═════ DATA FOR THIS TASK ═════
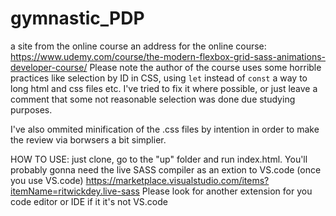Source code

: # gymnastic_PDP
a site from the online course
an address for the online course: https://www.udemy.com/course/the-modern-flexbox-grid-sass-animations-developer-course/
Please note the author of the course uses some horrible practices like  selection by ID in CSS, using `let` instead of `const` a way to long html and css files etc. I've tried to fix it where possible, or just leave a comment that some not reasonable selection was done due studying purposes.

I've also ommited minification of the .css files by intention in order to make the review via borwsers a bit simplier.

HOW TO USE: just clone, go to the "up" folder and run index.html.
You'll probably gonna need the live SASS compiler as an extion to VS.code (once you use VS.code) https://marketplace.visualstudio.com/items?itemName=ritwickdey.live-sass
Please look for another extension for you code editor or IDE if it it's not VS.code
═════
TASK REQUIREMENTS
Copy out exactly, with no pictures, the lines of the data from the first one through the line bearing "HOW TO USE: just".

RESPONSE
Source code

: # gymnastic_PDP
a site from the online course
an address for the online course: https://www.udemy.com/course/the-modern-flexbox-grid-sass-animations-developer-course/
Please note the author of the course uses some horrible practices like  selection by ID in CSS, using `let` instead of `const` a way to long html and css files etc. I've tried to fix it where possible, or just leave a comment that some not reasonable selection was done due studying purposes.

I've also ommited minification of the .css files by intention in order to make the review via borwsers a bit simplier.

HOW TO USE: just clone, go to the "up" folder and run index.html.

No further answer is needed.